* [RECORDS TO PROCESS]:

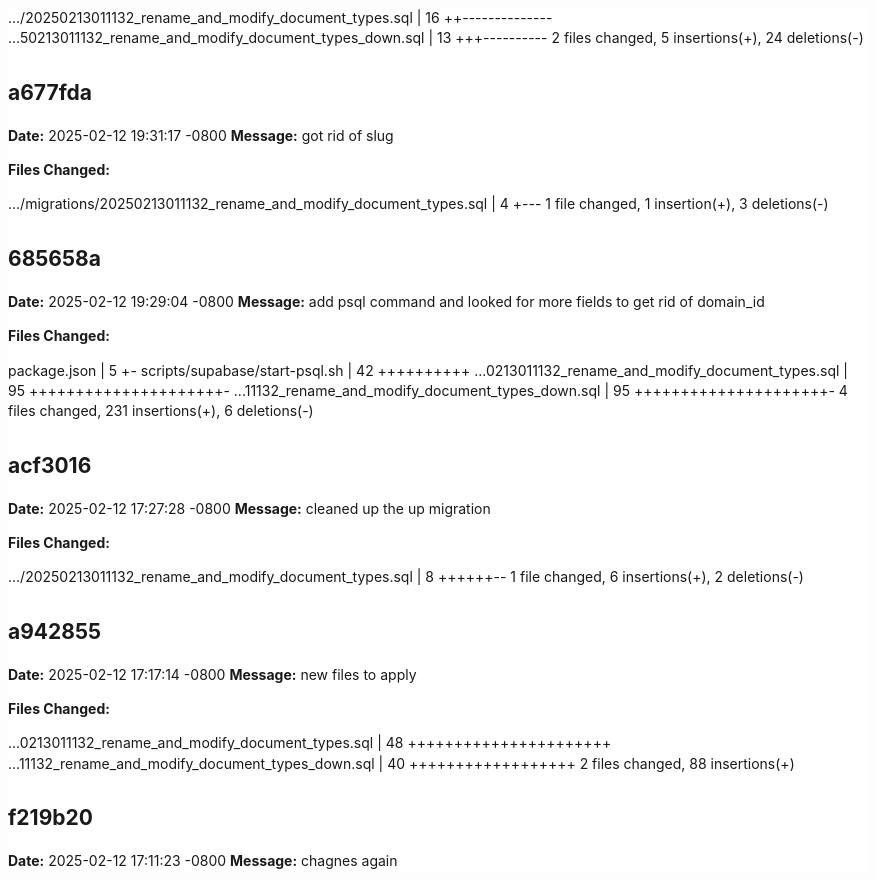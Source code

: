 

 .../20250213011132_rename_and_modify_document_types.sql  | 16 ++--------------
 ...50213011132_rename_and_modify_document_types_down.sql | 13 +++----------
 2 files changed, 5 insertions(+), 24 deletions(-)

## a677fda
**Date:** 2025-02-12 19:31:17 -0800
**Message:** got rid of slug

**Files Changed:**



 .../migrations/20250213011132_rename_and_modify_document_types.sql    | 4 +---
 1 file changed, 1 insertion(+), 3 deletions(-)

## 685658a
**Date:** 2025-02-12 19:29:04 -0800
**Message:** add psql command and looked for more fields to get rid of domain_id

**Files Changed:**



 package.json                                       |  5 +-
 scripts/supabase/start-psql.sh                     | 42 ++++++++++
 ...0213011132_rename_and_modify_document_types.sql | 95 +++++++++++++++++++++-
 ...11132_rename_and_modify_document_types_down.sql | 95 +++++++++++++++++++++-
 4 files changed, 231 insertions(+), 6 deletions(-)

## acf3016
**Date:** 2025-02-12 17:27:28 -0800
**Message:** cleaned up the up migration

**Files Changed:**



 .../20250213011132_rename_and_modify_document_types.sql           | 8 ++++++--
 1 file changed, 6 insertions(+), 2 deletions(-)

## a942855
**Date:** 2025-02-12 17:17:14 -0800
**Message:** new files to apply

**Files Changed:**



 ...0213011132_rename_and_modify_document_types.sql | 48 ++++++++++++++++++++++
 ...11132_rename_and_modify_document_types_down.sql | 40 ++++++++++++++++++
 2 files changed, 88 insertions(+)

## f219b20
**Date:** 2025-02-12 17:11:23 -0800
**Message:** chagnes again
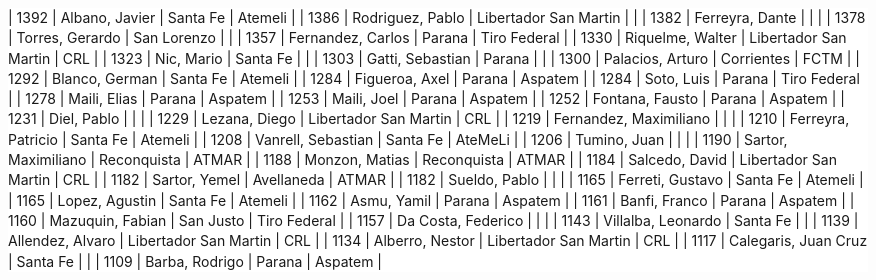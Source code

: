 |       1392       |       Albano, Javier       |       Santa Fe        |   Atemeli    |
|       1386       |      Rodriguez, Pablo      | Libertador San Martin |              |
|       1382       |      Ferreyra, Dante       |                       |              |
|       1378       |      Torres, Gerardo       |      San Lorenzo      |              |
|       1357       |     Fernandez, Carlos      |        Parana         | Tiro Federal |
|       1330       |      Riquelme, Walter      | Libertador San Martin |     CRL      |
|       1323       |         Nic, Mario         |       Santa Fe        |              |
|       1303       |      Gatti, Sebastian      |        Parana         |              |
|       1300       |      Palacios, Arturo      |      Corrientes       |     FCTM     |
|       1292       |       Blanco, German       |       Santa Fe        |   Atemeli    |
|       1284       |       Figueroa, Axel       |        Parana         |   Aspatem    |
|       1284       |         Soto, Luis         |        Parana         | Tiro Federal |
|       1278       |        Maili, Elias        |        Parana         |   Aspatem    |
|       1253       |        Maili, Joel         |        Parana         |   Aspatem    |
|       1252       |      Fontana, Fausto       |        Parana         |   Aspatem    |
|       1231       |        Diel, Pablo         |                       |              |
|       1229       |       Lezana, Diego        | Libertador San Martin |     CRL      |
|       1219       |   Fernandez, Maximiliano   |                       |              |
|       1210       |     Ferreyra, Patricio     |       Santa Fe        |   Atemeli    |
|       1208       |     Vanrell, Sebastian     |       Santa Fe        |   AteMeLi    |
|       1206       |        Tumino, Juan        |                       |              |
|       1190       |    Sartor, Maximiliano     |      Reconquista      |    ATMAR     |
|       1188       |       Monzon, Matias       |      Reconquista      |    ATMAR     |
|       1184       |       Salcedo, David       | Libertador San Martin |     CRL      |
|       1182       |       Sartor, Yemel        |      Avellaneda       |    ATMAR     |
|       1182       |       Sueldo, Pablo        |                       |              |
|       1165       |      Ferreti, Gustavo      |       Santa Fe        |   Atemeli    |
|       1165       |       Lopez, Agustin       |       Santa Fe        |   Atemeli    |
|       1162       |        Asmu, Yamil         |        Parana         |   Aspatem    |
|       1161       |       Banfi, Franco        |        Parana         |   Aspatem    |
|       1160       |      Mazuquin, Fabian      |       San Justo       | Tiro Federal |
|       1157       |     Da Costa, Federico     |                       |              |
|       1143       |     Villalba, Leonardo     |       Santa Fe        |              |
|       1139       |      Allendez, Alvaro      | Libertador San Martin |     CRL      |
|       1134       |      Alberro, Nestor       | Libertador San Martin |     CRL      |
|       1117       |    Calegaris, Juan Cruz    |       Santa Fe        |              |
|       1109       |       Barba, Rodrigo       |        Parana         |   Aspatem    |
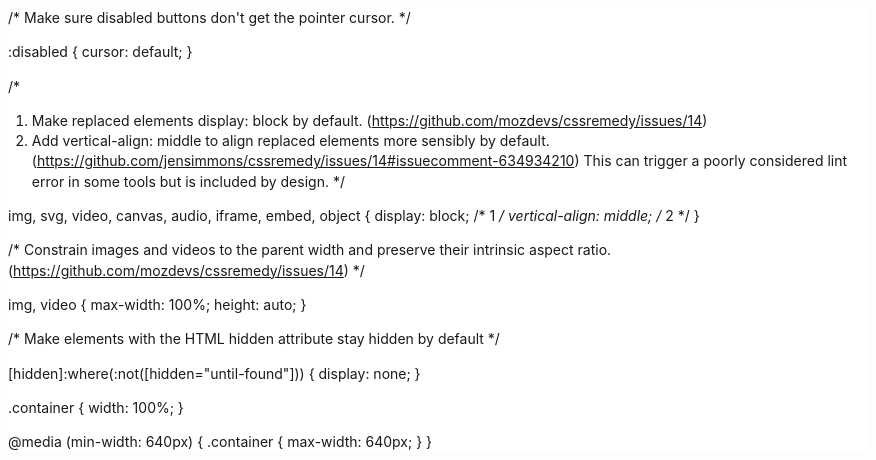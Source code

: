 /*
Make sure disabled buttons don't get the pointer cursor.
*/

:disabled {
  cursor: default;
}

/*
1. Make replaced elements display: block by default. (https://github.com/mozdevs/cssremedy/issues/14)
2. Add vertical-align: middle to align replaced elements more sensibly by default. (https://github.com/jensimmons/cssremedy/issues/14#issuecomment-634934210)
   This can trigger a poorly considered lint error in some tools but is included by design.
*/

img,
svg,
video,
canvas,
audio,
iframe,
embed,
object {
  display: block;
  /* 1 */
  vertical-align: middle;
  /* 2 */
}

/*
Constrain images and videos to the parent width and preserve their intrinsic aspect ratio. (https://github.com/mozdevs/cssremedy/issues/14)
*/

img,
video {
  max-width: 100%;
  height: auto;
}

/* Make elements with the HTML hidden attribute stay hidden by default */

[hidden]:where(:not([hidden="until-found"])) {
  display: none;
}

.container {
  width: 100%;
}

@media (min-width: 640px) {
  .container {
    max-width: 640px;
  }
}
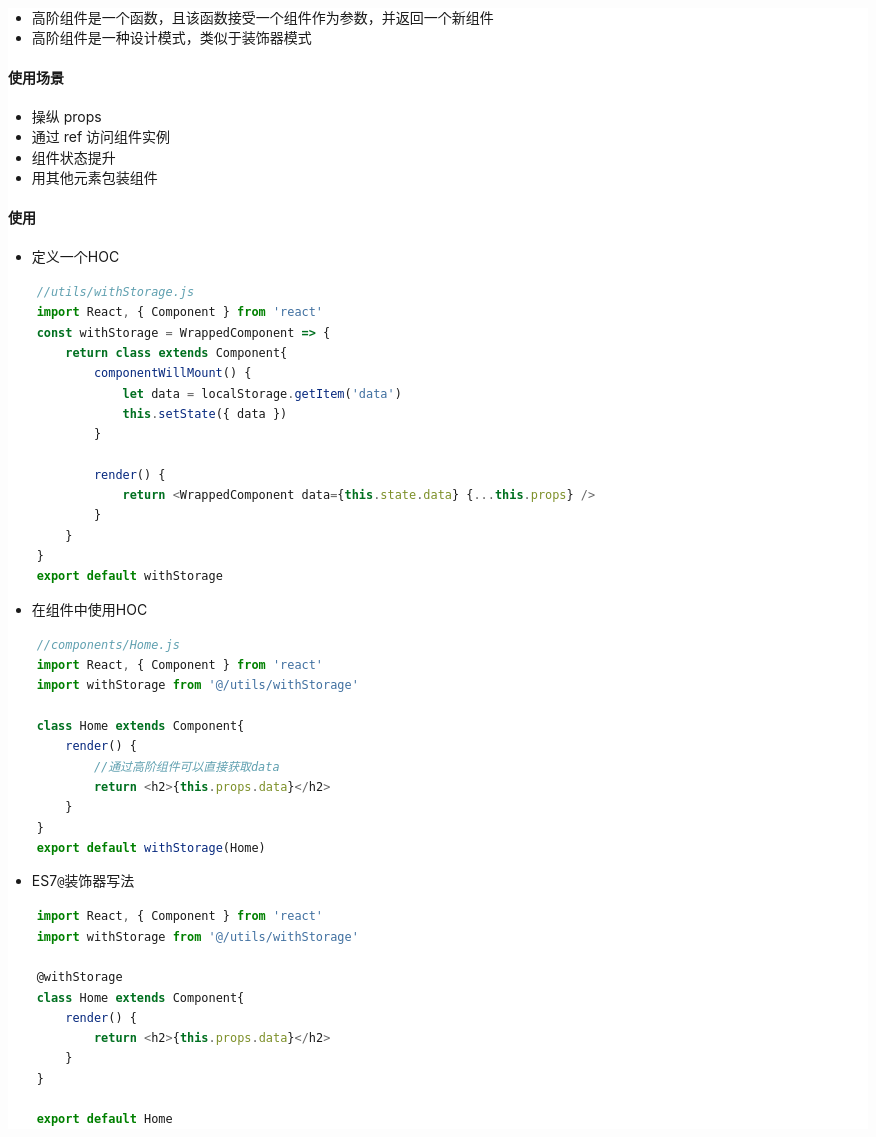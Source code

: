 * 高阶组件是一个函数，且该函数接受一个组件作为参数，并返回一个新组件
* 高阶组件是一种设计模式，类似于装饰器模式

#### 使用场景

* 操纵 props
* 通过 ref 访问组件实例
* 组件状态提升
* 用其他元素包装组件

#### 使用

* 定义一个HOC
```js
    //utils/withStorage.js
    import React, { Component } from 'react'
    const withStorage = WrappedComponent => {
        return class extends Component{
            componentWillMount() {
                let data = localStorage.getItem('data')
                this.setState({ data })
            }

            render() {
                return <WrappedComponent data={this.state.data} {...this.props} /> 
            }
        }
    }
    export default withStorage
```

* 在组件中使用HOC
```js
    //components/Home.js
    import React, { Component } from 'react'
    import withStorage from '@/utils/withStorage'

    class Home extends Component{
        render() {
            //通过高阶组件可以直接获取data
            return <h2>{this.props.data}</h2>
        }
    }
    export default withStorage(Home)
```

* ES7`@`装饰器写法
```js
    import React, { Component } from 'react'
    import withStorage from '@/utils/withStorage'

    @withStorage
    class Home extends Component{
        render() {
            return <h2>{this.props.data}</h2>
        }
    }

    export default Home
```
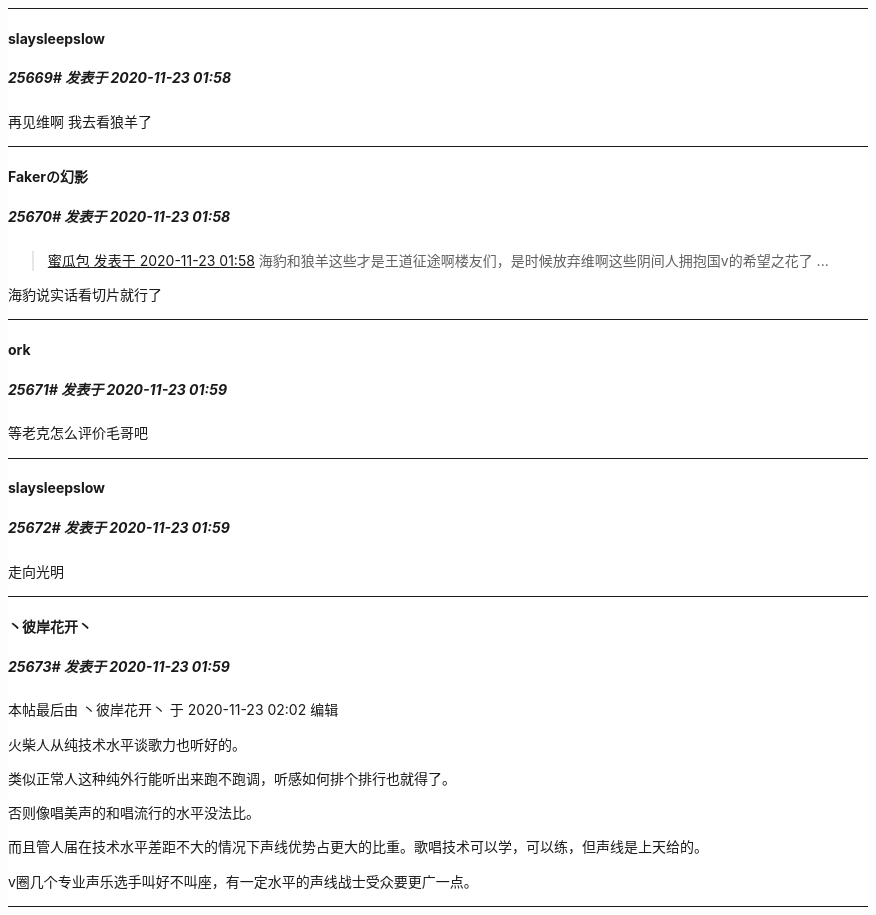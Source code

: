 
-----

####  slaysleepslow  
##### 25669#       发表于 2020-11-23 01:58


再见维啊 我去看狼羊了


-----

####  Fakerの幻影  
##### 25670#       发表于 2020-11-23 01:58


<blockquote><a href="httphttps://bbs.saraba1st.com/2b/forum.php?mod=redirect&amp;goto=findpost&amp;pid=49487160&amp;ptid=1969041" target="_blank">蜜瓜包 发表于 2020-11-23 01:58</a>
海豹和狼羊这些才是王道征途啊楼友们，是时候放弃维啊这些阴间人拥抱国v的希望之花了 ...</blockquote>
海豹说实话看切片就行了


-----

####  ork  
##### 25671#       发表于 2020-11-23 01:59


等老克怎么评价毛哥吧


-----

####  slaysleepslow  
##### 25672#       发表于 2020-11-23 01:59


走向光明


-----

####  丶彼岸花开丶  
##### 25673#       发表于 2020-11-23 01:59


 本帖最后由 丶彼岸花开丶 于 2020-11-23 02:02 编辑 

火柴人从纯技术水平谈歌力也听好的。

类似正常人这种纯外行能听出来跑不跑调，听感如何排个排行也就得了。

否则像唱美声的和唱流行的水平没法比。

而且管人届在技术水平差距不大的情况下声线优势占更大的比重。歌唱技术可以学，可以练，但声线是上天给的。

v圈几个专业声乐选手叫好不叫座，有一定水平的声线战士受众要更广一点。


-----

* [WHAT NEEDS TO BE DONE]: Tally the lines of the listing that contain "hidden" and give the tally alone.

* [EXERCISE ANSWER]: 2